Activity =>
In the records that come next, find every line with "tidyverse". Return those lines.

Study material =>
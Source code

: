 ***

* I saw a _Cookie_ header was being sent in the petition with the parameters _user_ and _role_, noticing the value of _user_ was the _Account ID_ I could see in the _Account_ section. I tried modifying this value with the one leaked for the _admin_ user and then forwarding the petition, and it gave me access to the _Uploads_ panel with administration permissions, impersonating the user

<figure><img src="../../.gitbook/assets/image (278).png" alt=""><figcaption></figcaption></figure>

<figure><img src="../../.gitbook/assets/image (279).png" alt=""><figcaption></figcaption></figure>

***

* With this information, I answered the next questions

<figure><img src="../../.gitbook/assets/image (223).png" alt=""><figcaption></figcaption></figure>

---

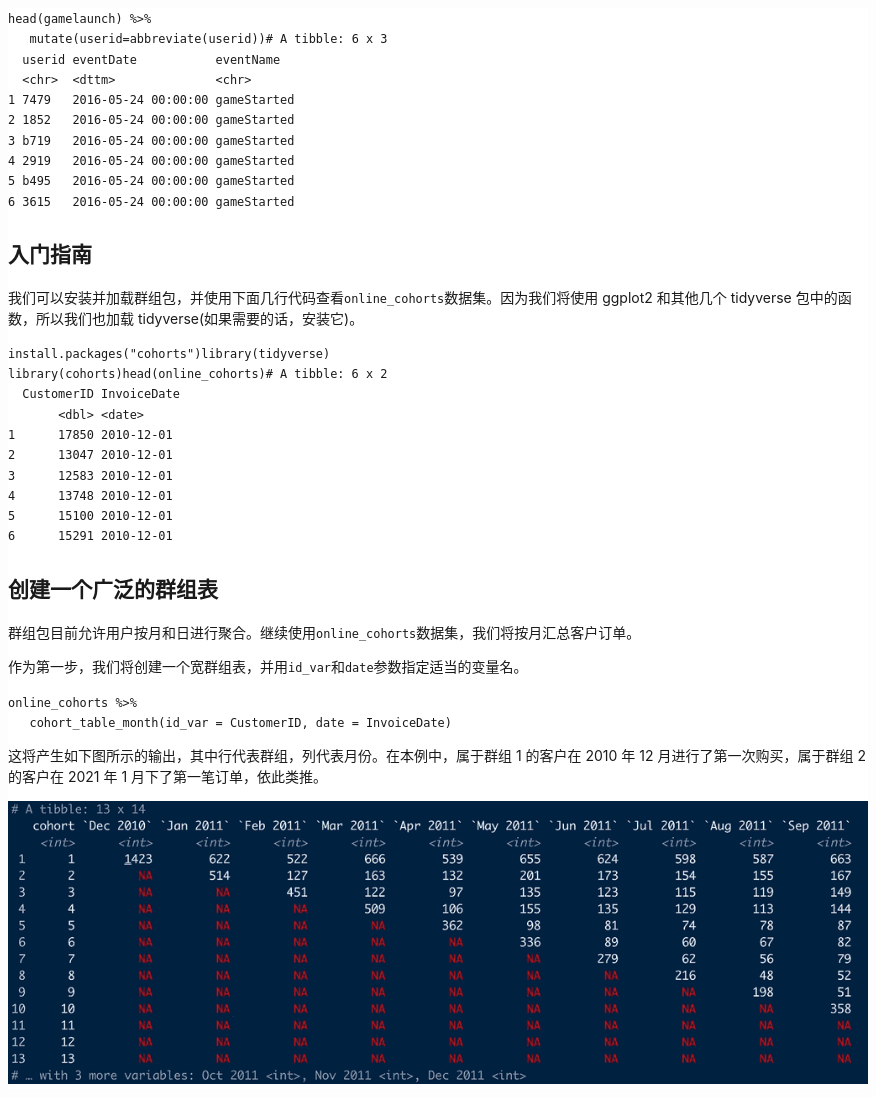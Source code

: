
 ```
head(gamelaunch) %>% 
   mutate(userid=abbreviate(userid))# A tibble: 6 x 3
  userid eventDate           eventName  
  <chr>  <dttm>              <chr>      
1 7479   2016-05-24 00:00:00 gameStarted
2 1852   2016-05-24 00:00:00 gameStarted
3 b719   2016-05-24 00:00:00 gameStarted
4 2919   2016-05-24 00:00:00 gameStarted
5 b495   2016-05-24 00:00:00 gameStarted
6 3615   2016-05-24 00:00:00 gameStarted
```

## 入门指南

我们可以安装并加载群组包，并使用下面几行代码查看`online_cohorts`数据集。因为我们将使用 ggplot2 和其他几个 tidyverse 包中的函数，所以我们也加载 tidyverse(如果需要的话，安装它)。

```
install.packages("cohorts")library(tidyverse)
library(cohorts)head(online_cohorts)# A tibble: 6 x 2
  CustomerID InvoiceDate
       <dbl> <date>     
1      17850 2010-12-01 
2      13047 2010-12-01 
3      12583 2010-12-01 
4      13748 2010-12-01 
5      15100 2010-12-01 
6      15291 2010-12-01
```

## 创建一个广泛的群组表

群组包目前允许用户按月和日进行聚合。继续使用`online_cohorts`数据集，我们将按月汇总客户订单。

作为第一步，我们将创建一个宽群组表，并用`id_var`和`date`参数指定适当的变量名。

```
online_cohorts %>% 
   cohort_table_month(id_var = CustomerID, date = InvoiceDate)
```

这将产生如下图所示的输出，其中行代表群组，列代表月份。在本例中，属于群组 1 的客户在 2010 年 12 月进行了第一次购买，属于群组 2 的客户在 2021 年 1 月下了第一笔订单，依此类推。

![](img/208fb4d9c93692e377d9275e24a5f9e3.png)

...

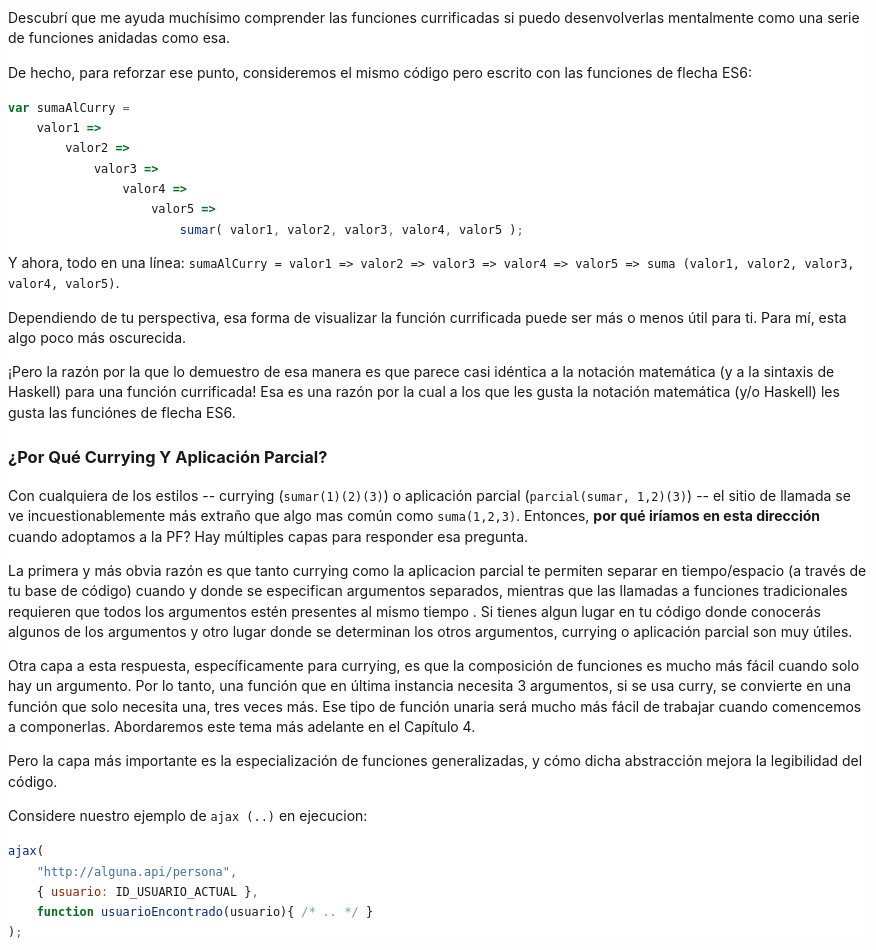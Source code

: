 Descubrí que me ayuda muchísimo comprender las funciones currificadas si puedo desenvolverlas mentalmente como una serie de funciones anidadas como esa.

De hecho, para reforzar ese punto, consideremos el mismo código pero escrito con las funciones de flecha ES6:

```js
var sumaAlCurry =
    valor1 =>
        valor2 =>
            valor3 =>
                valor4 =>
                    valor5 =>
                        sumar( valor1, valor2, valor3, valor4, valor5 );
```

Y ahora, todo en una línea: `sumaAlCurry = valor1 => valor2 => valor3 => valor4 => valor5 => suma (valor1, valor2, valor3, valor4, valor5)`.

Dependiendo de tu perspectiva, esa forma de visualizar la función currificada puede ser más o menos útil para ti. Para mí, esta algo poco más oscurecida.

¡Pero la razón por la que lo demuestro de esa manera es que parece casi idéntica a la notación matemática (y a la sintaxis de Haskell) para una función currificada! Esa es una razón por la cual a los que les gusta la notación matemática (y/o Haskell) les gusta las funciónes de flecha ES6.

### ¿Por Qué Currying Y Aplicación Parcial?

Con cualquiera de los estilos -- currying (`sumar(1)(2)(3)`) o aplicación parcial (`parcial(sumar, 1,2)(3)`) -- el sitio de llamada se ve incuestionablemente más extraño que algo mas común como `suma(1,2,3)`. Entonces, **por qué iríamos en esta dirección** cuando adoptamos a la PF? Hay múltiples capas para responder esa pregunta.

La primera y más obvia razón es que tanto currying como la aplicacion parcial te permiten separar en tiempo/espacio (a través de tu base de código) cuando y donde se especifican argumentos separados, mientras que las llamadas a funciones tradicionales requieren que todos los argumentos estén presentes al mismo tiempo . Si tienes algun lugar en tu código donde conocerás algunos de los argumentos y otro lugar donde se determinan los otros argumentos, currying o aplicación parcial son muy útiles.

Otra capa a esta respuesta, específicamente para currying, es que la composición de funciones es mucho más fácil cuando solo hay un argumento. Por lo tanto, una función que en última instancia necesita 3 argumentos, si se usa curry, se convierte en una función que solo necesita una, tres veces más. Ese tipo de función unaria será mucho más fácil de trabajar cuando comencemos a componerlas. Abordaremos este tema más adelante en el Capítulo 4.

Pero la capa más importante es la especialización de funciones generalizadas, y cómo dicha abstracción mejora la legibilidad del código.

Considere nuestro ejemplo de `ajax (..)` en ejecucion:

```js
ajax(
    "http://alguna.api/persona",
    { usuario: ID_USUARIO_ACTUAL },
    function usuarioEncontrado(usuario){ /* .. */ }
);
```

Solution to the problem =>
我们可以安装并加载群组包，并使用下面几行代码查看`online_cohorts`数据集。因为我们将使用 ggplot2 和其他几个 tidyverse 包中的函数，所以我们也加载 tidyverse(如果需要的话，安装它)。
install.packages("cohorts")library(tidyverse)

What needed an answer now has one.